In September, Alexis Conneau left OpenAI, where he led the research team behind ChatGPT's voice feature that made for some unflattering headlines. One of the voices it produced bore a striking resemblance to that of actress Scarlett Johansson, who revealed that she had been asked to license her voice for the project and had refused.
Now, Conneau and his fellow cofounder, Coralie Lemaitre, an engineer turned business strategist, are making waves with his new venture, WaveForms, which emerged from stealth today backed by $40 million in seed funding from venture capital firm a16z. WaveForms aims to take Conneau’s audio AI efforts to the next level by using the power of AI voices to unlock what he calls emotional general intelligence, or EGI.

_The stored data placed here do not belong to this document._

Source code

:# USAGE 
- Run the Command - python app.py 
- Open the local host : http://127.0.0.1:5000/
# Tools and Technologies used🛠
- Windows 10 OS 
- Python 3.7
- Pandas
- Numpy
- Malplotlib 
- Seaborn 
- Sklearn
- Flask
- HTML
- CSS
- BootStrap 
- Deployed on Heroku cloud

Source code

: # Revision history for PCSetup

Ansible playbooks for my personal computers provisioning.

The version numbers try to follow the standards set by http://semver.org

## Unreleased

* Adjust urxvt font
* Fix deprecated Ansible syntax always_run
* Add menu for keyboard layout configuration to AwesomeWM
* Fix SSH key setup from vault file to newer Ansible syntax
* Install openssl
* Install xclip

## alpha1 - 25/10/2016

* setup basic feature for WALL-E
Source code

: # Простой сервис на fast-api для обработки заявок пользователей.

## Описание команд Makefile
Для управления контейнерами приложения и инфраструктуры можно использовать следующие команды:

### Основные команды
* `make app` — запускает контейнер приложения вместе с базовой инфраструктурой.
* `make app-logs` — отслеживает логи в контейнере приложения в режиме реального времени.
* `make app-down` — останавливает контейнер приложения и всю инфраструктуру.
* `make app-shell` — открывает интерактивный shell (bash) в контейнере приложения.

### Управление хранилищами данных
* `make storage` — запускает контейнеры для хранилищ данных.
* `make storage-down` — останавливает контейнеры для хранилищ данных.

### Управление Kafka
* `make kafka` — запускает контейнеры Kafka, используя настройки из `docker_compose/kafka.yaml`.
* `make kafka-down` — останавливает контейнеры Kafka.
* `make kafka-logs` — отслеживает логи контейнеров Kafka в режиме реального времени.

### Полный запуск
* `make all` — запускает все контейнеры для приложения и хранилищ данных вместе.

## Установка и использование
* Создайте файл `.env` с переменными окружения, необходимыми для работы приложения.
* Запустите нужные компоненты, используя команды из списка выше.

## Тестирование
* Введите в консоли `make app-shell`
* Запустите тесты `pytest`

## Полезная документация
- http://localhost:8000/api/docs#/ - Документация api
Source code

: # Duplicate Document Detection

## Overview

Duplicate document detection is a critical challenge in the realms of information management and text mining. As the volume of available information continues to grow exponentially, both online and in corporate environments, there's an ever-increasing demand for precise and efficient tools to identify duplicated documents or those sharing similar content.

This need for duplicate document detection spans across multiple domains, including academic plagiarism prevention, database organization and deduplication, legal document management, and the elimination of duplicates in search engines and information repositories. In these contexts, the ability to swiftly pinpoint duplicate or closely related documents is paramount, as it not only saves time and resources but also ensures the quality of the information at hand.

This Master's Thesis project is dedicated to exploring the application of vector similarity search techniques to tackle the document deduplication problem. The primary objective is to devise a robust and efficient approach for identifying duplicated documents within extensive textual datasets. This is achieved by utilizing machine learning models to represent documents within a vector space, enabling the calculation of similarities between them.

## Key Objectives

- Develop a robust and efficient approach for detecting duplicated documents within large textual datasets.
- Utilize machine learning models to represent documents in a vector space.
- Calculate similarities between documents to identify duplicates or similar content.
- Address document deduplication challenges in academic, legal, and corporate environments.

When asked about the Johansson controversy, Conneau insisted that the ChatGPT voice was never meant to mimic Johansson. But he was not surprised that people were reminded of Johansson’s character in Her, a film about a man’s relationship with an AI assistant. “When they see the technology, they think about the movie right away,” he said.
In leaving OpenAI, Conneau cheekily nodded to the debate in a post on X, formerly Twitter, writing, “After an amazing journey at @OpenAI building #Her, I’ve decided to start a new company.”
“Obviously the movie Her has been an inspiration,” he said, but admitted the movie’s depiction of the complex, negative impacts of an AI relationship is “something that we should probably avoid—even though we might have loved the movie, that's not really what we want.”
Instead, Conneau explained that WaveForms' mission is to push the boundaries of audio AI, which he considers the “social-emotional layer” of AGI, or artificial general intelligence, the still-unachieved point at which AI can do certain things at least as well as humans. The goal is to enhance an AI’s ability to understand and respond to spoken language, including nuances like tone, inflection, and accent. “Audio is the first emotional, social emotional layer of AI,” he said.
WaveForms audio LLMs, as Conneau put it, will be able to capture the emotional subtleties of voices (something assistants like Alexa and Siri cannot do, for example), understand the full context of a conversation, and convey complex emotions in return. An audio LLM for teaching, for example, could understand when a student is frustrated and could, in turn, become even more patient.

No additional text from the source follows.